How do you tell a loved one that she needs to move into a nursing home before she gets hurt?
How do you tell your elderly, almost blind and depressed Mom that she needs to move into an assisted living or nursing home before she gets hurt. My brother is graciously do what he can, but she is driving both he and his wife nuts. I'm writing this from Germany and she lives in Maryland.
Talking with an aging parent about their need for ongoing care can be a challenge. The ideal way method is to approach the elder in the same way you would a valued friend, your peer. If your friend is blind and depressed and needs care that cannot be supplied long term by family and friends, how would you begin a discussion?
It's easy for an adult child to fall into old childish habits or deferring to parental wishes, and being fearful of guilt if you don't comply or of emotional distance if you cannot accede to unreasonable demands. It is time for you to cast off childish ways and approach your parent as an adult, your peer.
Being a parent does not entitle a person to a blank check for attention in later life from their children. Would you expect this from your children?

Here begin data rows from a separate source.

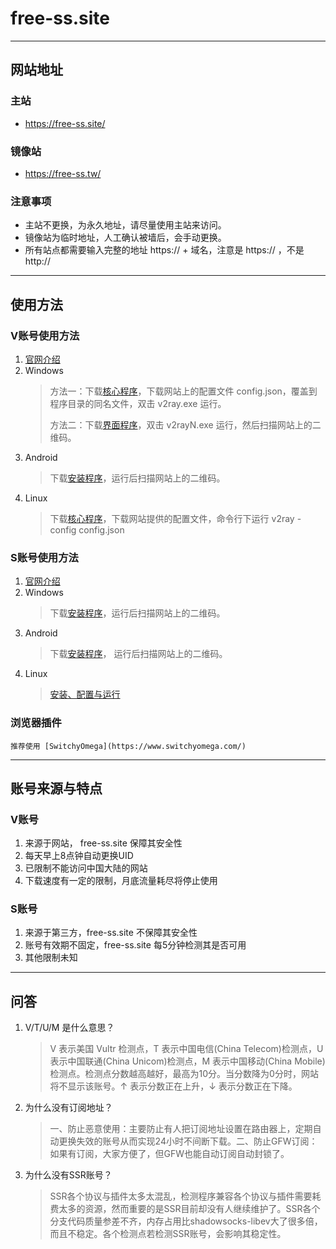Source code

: # free-ss.site
------
## 网站地址
### 主站
+ https://free-ss.site/
### 镜像站
+ https://free-ss.tw/
### 注意事项
+ 主站不更换，为永久地址，请尽量使用主站来访问。
+ 镜像站为临时地址，人工确认被墙后，会手动更换。
+ 所有站点都需要输入完整的地址 https:// + 域名，注意是 https:// ，不是 http://
------
## 使用方法
### V账号使用方法
1. [官网介绍](https://v2ray.com/)
2. Windows
    > 方法一：下载[核心程序](https://github.com/v2ray/v2ray-core/releases)，下载网站上的配置文件 config.json，覆盖到程序目录的同名文件，双击 v2ray.exe 运行。<p>
    > 方法二：下载[界面程序](https://github.com/2dust/v2rayN/releases)，双击 v2rayN.exe 运行，然后扫描网站上的二维码。
3. Android
    > 下载[安装程序](https://github.com/2dust/v2rayNG/releases)，运行后扫描网站上的二维码。
4. Linux
    > 下载[核心程序](https://github.com/v2ray/v2ray-core/releases)，下载网站提供的配置文件，命令行下运行 v2ray -config config.json
### S账号使用方法
1. [官网介绍](https://shadowsocks.org/)
2. Windows
    > 下载[安装程序](https://github.com/shadowsocks/shadowsocks-windows/releases)，运行后扫描网站上的二维码。
3. Android
    > 下载[安装程序](https://github.com/shadowsocks/shadowsocks-android/releases)， 运行后扫描网站上的二维码。
4. Linux
    > [安装、配置与运行](https://github.com/shadowsocks/shadowsocks-libev)
### 浏览器插件
    推荐使用 [SwitchyOmega](https://www.switchyomega.com/)
------
## 账号来源与特点
### V账号
1. 来源于网站， free-ss.site 保障其安全性
2. 每天早上8点钟自动更换UID
3. 已限制不能访问中国大陆的网站
4. 下载速度有一定的限制，月底流量耗尽将停止使用
### S账号
1. 来源于第三方，free-ss.site 不保障其安全性
2. 账号有效期不固定，free-ss.site 每5分钟检测其是否可用
3. 其他限制未知
------
## 问答
1. V/T/U/M 是什么意思？
    > V 表示美国 Vultr 检测点，T 表示中国电信(China Telecom)检测点，U 表示中国联通(China Unicom)检测点，M 表示中国移动(China Mobile)检测点。检测点分数越高越好，最高为10分。当分数降为0分时，网站将不显示该账号。↑ 表示分数正在上升，↓ 表示分数正在下降。
2. 为什么没有订阅地址？
    > 一、防止恶意使用：主要防止有人把订阅地址设置在路由器上，定期自动更换失效的账号从而实现24小时不间断下载。二、防止GFW订阅：如果有订阅，大家方便了，但GFW也能自动订阅自动封锁了。
3. 为什么没有SSR账号？
    > SSR各个协议与插件太多太混乱，检测程序兼容各个协议与插件需要耗费太多的资源，然而重要的是SSR目前却没有人继续维护了。SSR各个分支代码质量参差不齐，内存占用比shadowsocks-libev大了很多倍，而且不稳定。各个检测点若检测SSR账号，会影响其稳定性。
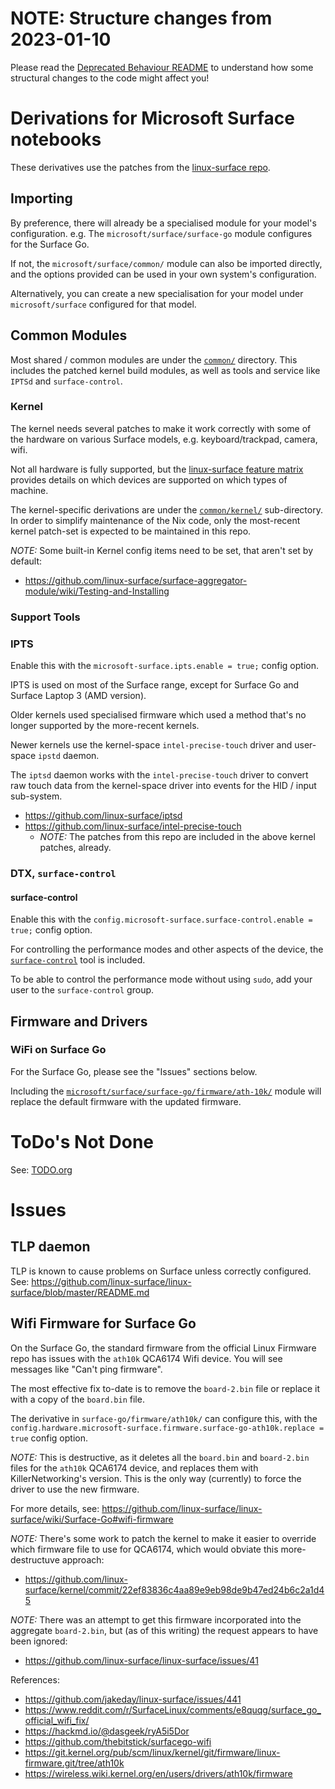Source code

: # NOTE: Structure changes from 2023-01-10

Please read the [Deprecated Behaviour README](./OLD-BEHAVIOUR-DEPRECATION.md) to understand how some structural changes to
the code might affect you!

# Derivations for Microsoft Surface notebooks

These derivatives use the patches from the [linux-surface repo](https://github.com/linux-surface/linux-surface/tree/master/patches).

## Importing

By preference, there will already be a specialised module for your model's configuration.
e.g. The `microsoft/surface/surface-go` module configures for the Surface Go.

If not, the `microsoft/surface/common/` module can also be imported directly, and the options
provided can be used in your own system's configuration.

Alternatively, you can create a new specialisation for your model under `microsoft/surface`
configured for that model.

## Common Modules

Most shared / common modules are under the [`common/`](./common/) directory.
This includes the patched kernel build modules, as well as tools and service like `IPTSd` and `surface-control`.

### Kernel

The kernel needs several patches to make it work correctly with some of the hardware on various
Surface models, e.g. keyboard/trackpad, camera, wifi.

Not all hardware is fully supported, but the
[linux-surface feature matrix](https://github.com/linux-surface/linux-surface/wiki/Supported-Devices-and-Features#feature-matrix)
provides details on which devices are supported on which types of machine.

The kernel-specific derivations are under the [`common/kernel/`](./common/kernel/) sub-directory.
In order to simplify maintenance of the Nix code, only the most-recent kernel patch-set is expected
to be maintained in this repo.

_*NOTE:*_ Some built-in Kernel config items need to be set, that aren't set by default:
- https://github.com/linux-surface/surface-aggregator-module/wiki/Testing-and-Installing

### Support Tools

### IPTS

Enable this with the `microsoft-surface.ipts.enable = true;` config option.

IPTS is used on most of the Surface range, except for Surface Go and Surface Laptop 3 (AMD version).

Older kernels used specialised firmware which used a method that's no longer supported by the
more-recent kernels.

Newer kernels use the kernel-space `intel-precise-touch` driver and user-space `ipstd` daemon.

The `iptsd` daemon works with the `intel-precise-touch` driver to convert raw touch data from the
kernel-space driver into events for the HID / input sub-system.

- https://github.com/linux-surface/iptsd
- https://github.com/linux-surface/intel-precise-touch
  - _*NOTE:*_ The patches from this repo are included in the above kernel patches, already.

### DTX, `surface-control`

#### surface-control

Enable this with the `config.microsoft-surface.surface-control.enable = true;` config option.

For controlling the performance modes and other aspects of the device, the [`surface-control`](https://github.com/linux-surface/surface-control) tool is included.

To be able to control the performance mode without using `sudo`, add your user to the `surface-control` group.

## Firmware and Drivers

### WiFi on Surface Go

For the Surface Go, please see the "Issues" sections below.

Including the [`microsoft/surface/surface-go/firmware/ath-10k/`](./surface-go/firmware/ath-10k/)
module will replace the default firmware with the updated firmware.

# ToDo's Not Done

See: [TODO.org](./TODO.org)

# Issues

## TLP daemon

TLP is known to cause problems on Surface unless correctly configured.
See: https://github.com/linux-surface/linux-surface/blob/master/README.md

## Wifi Firmware for Surface Go

On the Surface Go, the standard firmware from the official Linux Firmware repo has issues with the
`ath10k` QCA6174 Wifi device.
You will see messages like "Can't ping firmware".

The most effective fix to-date is to remove the `board-2.bin` file or replace it with a copy of the
`board.bin` file.

The derivative in `surface-go/firmware/ath10k/` can configure this, with the
`config.hardware.microsoft-surface.firmware.surface-go-ath10k.replace = true` config option.

_*NOTE:*_ This is destructive, as it deletes all the `board.bin` and `board-2.bin` files for the
`ath10k` QCA6174 device, and replaces them with KillerNetworking's version.
This is the only way (currently) to force the driver to use the new firmware.

For more details, see: https://github.com/linux-surface/linux-surface/wiki/Surface-Go#wifi-firmware

_*NOTE:*_ There's some work to patch the kernel to make it easier to override which firmware file
to use for QCA6174, which would obviate this more-destructuve approach:
- https://github.com/linux-surface/kernel/commit/22ef83836c4aa89e9eb98de9b47ed24b6c2a1d45

_*NOTE:*_ There was an attempt to get this firmware incorporated into the aggregate `board-2.bin`,
but (as of this writing) the request appears to have been ignored:
- https://github.com/linux-surface/linux-surface/issues/41

References:
- https://github.com/jakeday/linux-surface/issues/441
- https://www.reddit.com/r/SurfaceLinux/comments/e8quqg/surface_go_official_wifi_fix/
- https://hackmd.io/@dasgeek/ryA5i5Dor
- https://github.com/thebitstick/surfacego-wifi
- https://git.kernel.org/pub/scm/linux/kernel/git/firmware/linux-firmware.git/tree/ath10k
- https://wireless.wiki.kernel.org/en/users/drivers/ath10k/firmware
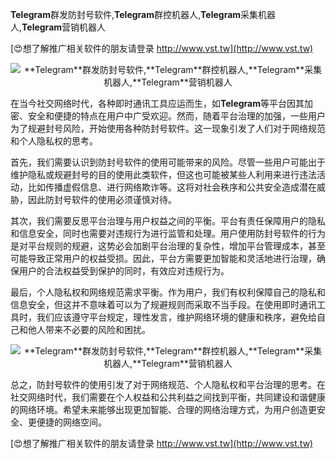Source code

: **Telegram**群发防封号软件,**Telegram**群控机器人,**Telegram**采集机器人,**Telegram**营销机器人

[😍想了解推广相关软件的朋友请登录 http://www.vst.tw](http://www.vst.tw)

 <center><img src="https://vst.tw/MP4/tuiguang/png/4.png" alt="**Telegram**群发防封号软件,**Telegram**群控机器人,**Telegram**采集机器人,**Telegram**营销机器人"></center>

在当今社交网络时代，各种即时通讯工具应运而生，如**Telegram**等平台因其加密、安全和便捷的特点在用户中广受欢迎。然而，随着平台治理的加强，一些用户为了规避封号风险，开始使用各种防封号软件。这一现象引发了人们对于网络规范和个人隐私权的思考。

首先，我们需要认识到防封号软件的使用可能带来的风险。尽管一些用户可能出于维护隐私或规避封号的目的使用此类软件，但这也可能被某些人利用来进行违法活动，比如传播虚假信息、进行网络欺诈等。这将对社会秩序和公共安全造成潜在威胁，因此防封号软件的使用必须谨慎对待。

其次，我们需要反思平台治理与用户权益之间的平衡。平台有责任保障用户的隐私和信息安全，同时也需要对违规行为进行监管和处理。用户使用防封号软件的行为是对平台规则的规避，这势必会加剧平台治理的复杂性，增加平台管理成本，甚至可能导致正常用户的权益受损。因此，平台方需要更加智能和灵活地进行治理，确保用户的合法权益受到保护的同时，有效应对违规行为。

最后，个人隐私权和网络规范需求平衡。作为用户，我们有权利保障自己的隐私和信息安全，但这并不意味着可以为了规避规则而采取不当手段。在使用即时通讯工具时，我们应该遵守平台规定，理性发言，维护网络环境的健康和秩序，避免给自己和他人带来不必要的风险和困扰。

 <center><img src="https://vst.tw/MP4/tuiguang/png/7.png" alt="**Telegram**群发防封号软件,**Telegram**群控机器人,**Telegram**采集机器人,**Telegram**营销机器人"></center>

总之，防封号软件的使用引发了对于网络规范、个人隐私权和平台治理的思考。在社交网络时代，我们需要在个人权益和公共利益之间找到平衡，共同建设和谐健康的网络环境。希望未来能够出现更加智能、合理的网络治理方式，为用户创造更安全、更便捷的网络空间。

[😍想了解推广相关软件的朋友请登录 http://www.vst.tw](http://www.vst.tw)




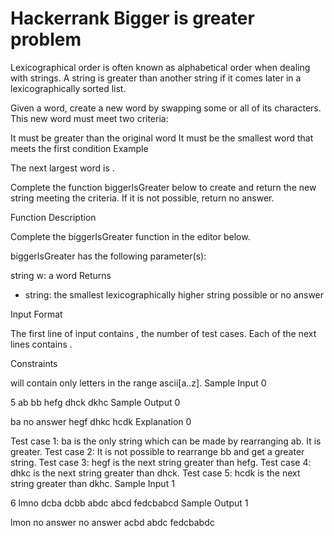 # Hackerrank Bigger is greater problem
Lexicographical order is often known as alphabetical order when dealing with strings. A string is greater than another string if it comes later in a lexicographically sorted list.

Given a word, create a new word by swapping some or all of its characters. This new word must meet two criteria:

It must be greater than the original word
It must be the smallest word that meets the first condition
Example

The next largest word is .

Complete the function biggerIsGreater below to create and return the new string meeting the criteria. If it is not possible, return no answer.

Function Description

Complete the biggerIsGreater function in the editor below.

biggerIsGreater has the following parameter(s):

string w: a word
Returns
- string: the smallest lexicographically higher string possible or no answer

Input Format

The first line of input contains , the number of test cases.
Each of the next  lines contains .

Constraints

 will contain only letters in the range ascii[a..z].
Sample Input 0

5
ab
bb
hefg
dhck
dkhc
Sample Output 0

ba
no answer
hegf
dhkc
hcdk
Explanation 0

Test case 1:
ba is the only string which can be made by rearranging ab. It is greater.
Test case 2:
It is not possible to rearrange bb and get a greater string.
Test case 3:
hegf is the next string greater than hefg.
Test case 4:
dhkc is the next string greater than dhck.
Test case 5:
hcdk is the next string greater than dkhc.
Sample Input 1

6
lmno
dcba
dcbb
abdc
abcd
fedcbabcd
Sample Output 1

lmon
no answer
no answer
acbd
abdc
fedcbabdc
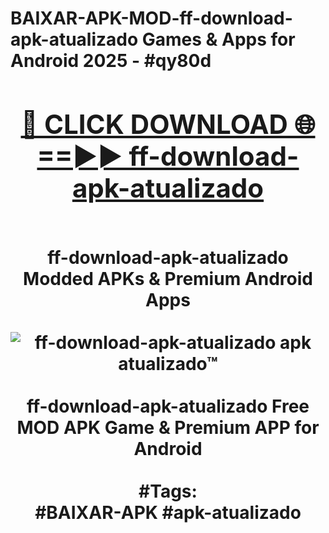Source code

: <h1>BAIXAR-APK-MOD-ff-download-apk-atualizado Games & Apps for Android 2025 - #qy80d
<br>
<div align="center">
<h2><a href="https://apps.libra.edu.pl?ff-download-apk-atualizado" rel="nofollow">🔴 CLICK DOWNLOAD 🌐==►► ff-download-apk-atualizado</a></h2>
<br>
ff-download-apk-atualizado Modded APKs & Premium Android Apps
<br>
<br>
<a href="https://apps.libra.edu.pl?ff-download-apk-atualizado" rel="nofollow" data-target="animated-image.originalLink"><img src="https://github.com/user-attachments/assets/0f9c940e-d8b0-45ae-aac7-cd30a18b3e1c" alt="ff-download-apk-atualizado apk atualizado™" style="max-width: 100%; display: inline-block;" data-target="animated-image.originalImage"></a>
<br><br>
ff-download-apk-atualizado Free MOD APK Game & Premium APP for Android
<br><br>
#Tags:
<br>
#BAIXAR-APK #apk-atualizado
</div>
<br>
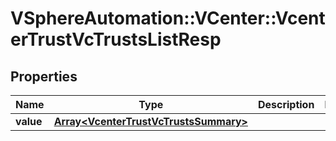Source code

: # VSphereAutomation::VCenter::VcenterTrustVcTrustsListResp

## Properties
Name | Type | Description | Notes
------------ | ------------- | ------------- | -------------
**value** | [**Array&lt;VcenterTrustVcTrustsSummary&gt;**](VcenterTrustVcTrustsSummary.md) |  |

Initial the discussion with a gentle probe to see if your mother understands the extent of her disabilities. Discuss what she has lost - and what she has retained, and maybe bring up some of the bonuses associated with aging: grandchildren, no alarm clock, no 5:00 traffic, senior discounts, and so on. Then another gentle probe to see if she realizes the burden she is placing on her children by assuming they will provide daily care on an ongoing, open ended basis. She may not be aware of the costs of her care, not only financial but emotional and in terms of energy and time.
Ask her what she thinks the best solution might be. Try to brainstorm and come up with several alternatives. You need to do some homework by finding out what the criteria for living in an assisted living community are, and the cost. It's pointless to have her suggest assisted living if she cannot afford it or if she is too frail. You can do this online, or by calling various communities, or by contacting a Professional Geriatric Care Manager (www.caremanager.org). Or your brother can take on this task because he is local.
If she cannot go to assisted living, then know the price and location of nursing communities or personal care homes, and gently steer her in that direction when you are brainstorming care solutions. Do not be deterred by tears. If your friend started crying or yelling or threatening while you were talking about solving her care issues, how would you react? Instead of becoming guilty (the adult child's automatic reaction), you might wonder why they are doing this, since you are trying to help your friend with your friend's problem. You might even leave and come back later. These are all acceptable options for adult children.
The issue is a family problem, not solely the elder's. The solution must be what works for the family as a whole, not simply want the elder wants or even what you wish you could provide. Remember that you have gorwn up, and the once all-powerful parent is now a PEER, and speak and act accordingly.